The default awsvpc mode assigns one ENI per task, hard-capped at ~3 per large instance (minus the host ENI). Bridge networking shares the host's network stack, removing this limit entirely. The trade-off is no per-task security groups — but workers only need outbound internet access to broker APIs, so this is acceptable.

Lambda over EC2 for Orchestration — No SPOF¶

A long-running orchestrator process is a single point of failure. If it crashes at 2 AM, no workers start. Lambda functions triggered by SQS and EventBridge are inherently HA — AWS manages retries, concurrency, and availability. The orchestrator has zero operational burden.

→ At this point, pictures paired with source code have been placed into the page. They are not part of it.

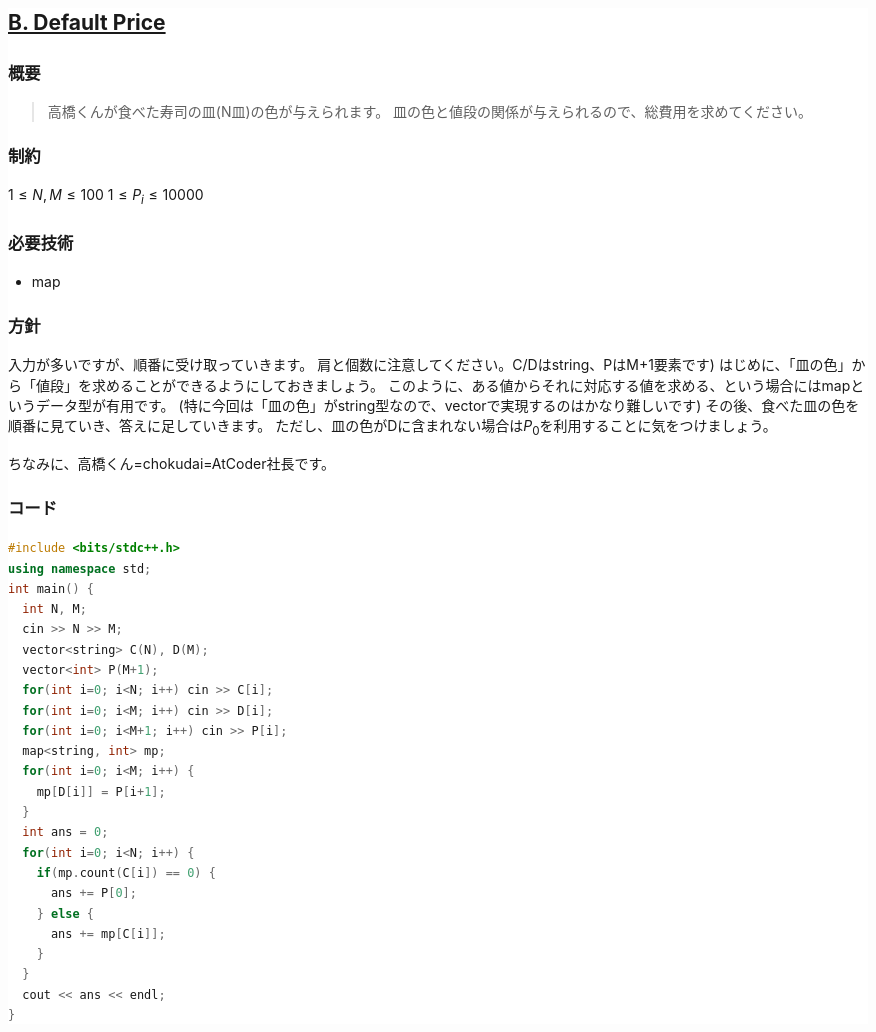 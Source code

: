 ## [B. Default Price](https://atcoder.jp/contests/abc308/tasks/abc308_b)

### 概要

> 高橋くんが食べた寿司の皿(N皿)の色が与えられます。
> 皿の色と値段の関係が与えられるので、総費用を求めてください。

### 制約

$1 \leq N, M \leq 100$
$1 \leq P_i \leq 10000$

### 必要技術

- map

### 方針

入力が多いですが、順番に受け取っていきます。
肩と個数に注意してください。C/Dはstring、PはM+1要素です)
はじめに、「皿の色」から「値段」を求めることができるようにしておきましょう。
このように、ある値からそれに対応する値を求める、という場合にはmapというデータ型が有用です。
(特に今回は「皿の色」がstring型なので、vectorで実現するのはかなり難しいです)
その後、食べた皿の色を順番に見ていき、答えに足していきます。
ただし、皿の色がDに含まれない場合は$P_0$を利用することに気をつけましょう。

ちなみに、高橋くん=chokudai=AtCoder社長です。

### コード

```cpp
#include <bits/stdc++.h>
using namespace std;
int main() {
  int N, M;
  cin >> N >> M;
  vector<string> C(N), D(M);
  vector<int> P(M+1);
  for(int i=0; i<N; i++) cin >> C[i];
  for(int i=0; i<M; i++) cin >> D[i];
  for(int i=0; i<M+1; i++) cin >> P[i];
  map<string, int> mp;
  for(int i=0; i<M; i++) {
    mp[D[i]] = P[i+1];
  }
  int ans = 0;
  for(int i=0; i<N; i++) {
    if(mp.count(C[i]) == 0) {
      ans += P[0];
    } else {
      ans += mp[C[i]];
    }
  }
  cout << ans << endl;
}
```
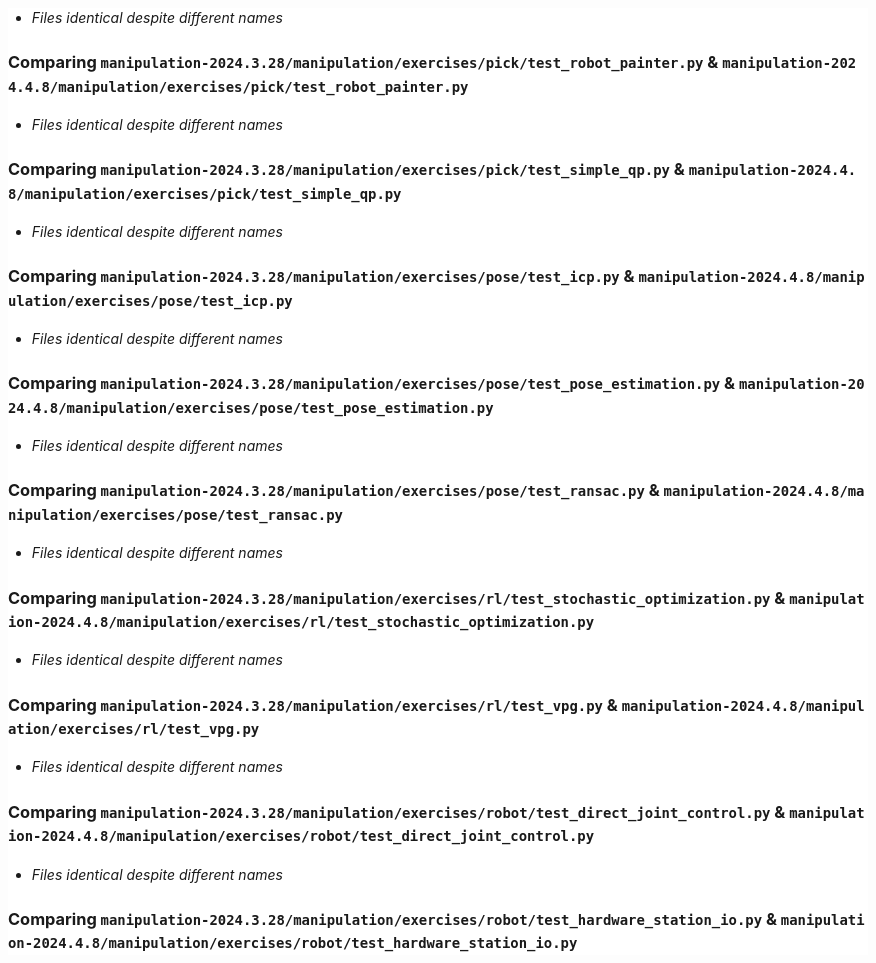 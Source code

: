  * *Files identical despite different names*

### Comparing `manipulation-2024.3.28/manipulation/exercises/pick/test_robot_painter.py` & `manipulation-2024.4.8/manipulation/exercises/pick/test_robot_painter.py`

 * *Files identical despite different names*

### Comparing `manipulation-2024.3.28/manipulation/exercises/pick/test_simple_qp.py` & `manipulation-2024.4.8/manipulation/exercises/pick/test_simple_qp.py`

 * *Files identical despite different names*

### Comparing `manipulation-2024.3.28/manipulation/exercises/pose/test_icp.py` & `manipulation-2024.4.8/manipulation/exercises/pose/test_icp.py`

 * *Files identical despite different names*

### Comparing `manipulation-2024.3.28/manipulation/exercises/pose/test_pose_estimation.py` & `manipulation-2024.4.8/manipulation/exercises/pose/test_pose_estimation.py`

 * *Files identical despite different names*

### Comparing `manipulation-2024.3.28/manipulation/exercises/pose/test_ransac.py` & `manipulation-2024.4.8/manipulation/exercises/pose/test_ransac.py`

 * *Files identical despite different names*

### Comparing `manipulation-2024.3.28/manipulation/exercises/rl/test_stochastic_optimization.py` & `manipulation-2024.4.8/manipulation/exercises/rl/test_stochastic_optimization.py`

 * *Files identical despite different names*

### Comparing `manipulation-2024.3.28/manipulation/exercises/rl/test_vpg.py` & `manipulation-2024.4.8/manipulation/exercises/rl/test_vpg.py`

 * *Files identical despite different names*

### Comparing `manipulation-2024.3.28/manipulation/exercises/robot/test_direct_joint_control.py` & `manipulation-2024.4.8/manipulation/exercises/robot/test_direct_joint_control.py`

 * *Files identical despite different names*

### Comparing `manipulation-2024.3.28/manipulation/exercises/robot/test_hardware_station_io.py` & `manipulation-2024.4.8/manipulation/exercises/robot/test_hardware_station_io.py`
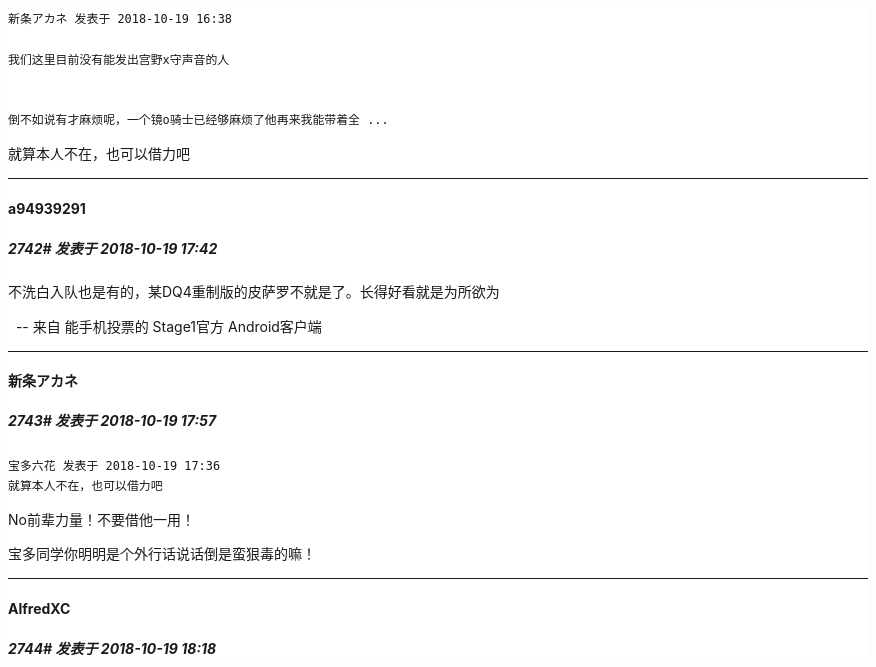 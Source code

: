 


```
新条アカネ 发表于 2018-10-19 16:38

我们这里目前没有能发出宫野x守声音的人


倒不如说有才麻烦呢，一个镜o骑士已经够麻烦了他再来我能带着全 ...
```

就算本人不在，也可以借力吧







-----

####  a94939291  
##### 2742#       发表于 2018-10-19 17:42




不洗白入队也是有的，某DQ4重制版的皮萨罗不就是了。长得好看就是为所欲为

  -- 来自 能手机投票的 Stage1官方 Android客户端







-----

####  新条アカネ  
##### 2743#       发表于 2018-10-19 17:57




```
宝多六花 发表于 2018-10-19 17:36
就算本人不在，也可以借力吧
```

No前辈力量！不要借他一用！


宝多同学你明明是个外行话说话倒是蛮狠毒的嘛！







-----

####  AlfredXC  
##### 2744#       发表于 2018-10-19 18:18

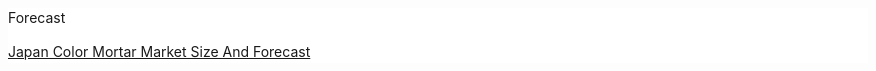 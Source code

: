 Forecast</a></p><p><a href="https://github.com/DipramanCMRI02/WithDigital/blob/main/Color-Mortar-Market/Color-Mortar-Market.md">Japan Color Mortar Market Size And Forecast</a></p>
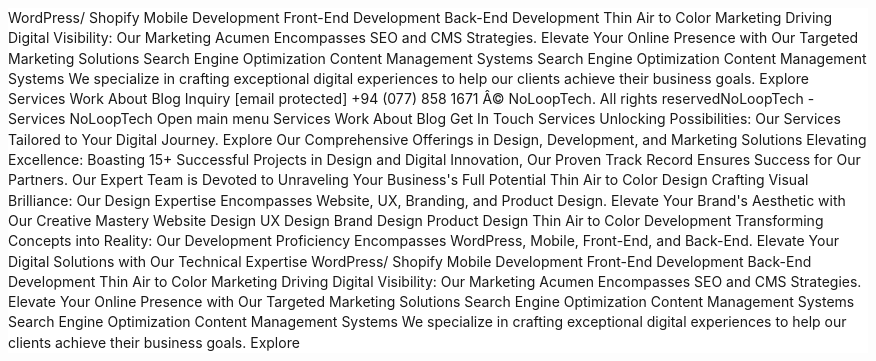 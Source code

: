 WordPress/ Shopify
Mobile Development
Front-End Development
Back-End Development
Thin Air to Color
Marketing
Driving Digital Visibility: Our Marketing Acumen Encompasses SEO and CMS Strategies. Elevate Your Online Presence with Our Targeted Marketing Solutions
Search Engine Optimization
Content Management Systems
Search Engine Optimization
Content Management Systems
We specialize in crafting exceptional digital experiences to help our clients achieve their business goals.
Explore
Services
Work
About
Blog
Inquiry
[email protected]
+94 (077) 858 1671
Â© NoLoopTech. All rights reservedNoLoopTech - Services
NoLoopTech
Open main menu
Services
Work
About
Blog
Get In Touch
Services
Unlocking Possibilities: Our Services Tailored to Your Digital Journey. Explore Our Comprehensive Offerings in Design, Development, and
Marketing Solutions
Elevating Excellence: Boasting 15+ Successful Projects in Design and Digital Innovation, Our Proven Track Record Ensures Success for Our Partners. Our Expert Team is Devoted to Unraveling Your Business's Full Potential
Thin Air to Color
Design
Crafting Visual Brilliance: Our Design Expertise Encompasses Website, UX, Branding, and Product Design. Elevate Your Brand's Aesthetic with Our Creative Mastery
Website Design
UX Design
Brand Design
Product Design
Thin Air to Color
Development
Transforming Concepts into Reality: Our Development Proficiency Encompasses WordPress, Mobile, Front-End, and Back-End. Elevate Your Digital Solutions with Our Technical Expertise
WordPress/ Shopify
Mobile Development
Front-End Development
Back-End Development
Thin Air to Color
Marketing
Driving Digital Visibility: Our Marketing Acumen Encompasses SEO and CMS Strategies. Elevate Your Online Presence with Our Targeted Marketing Solutions
Search Engine Optimization
Content Management Systems
Search Engine Optimization
Content Management Systems
We specialize in crafting exceptional digital experiences to help our clients achieve their business goals.
Explore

Valkey Serverless — Auto-Scaling ECPU¶

Provisioned ElastiCache requires capacity planning and over-provisioning for peak. Valkey Serverless scales from 1,000 ECPU to 100,000+ automatically, billing only for consumed compute. During off-hours, costs drop to near-zero. During market open (thousands of simultaneous orders), it scales without intervention.

The Architecture Thesis

Every component was chosen to minimize operational toil at the current scale while preserving a clear upgrade path to the next order of magnitude. No component requires replacement to reach 100K users — only configuration changes.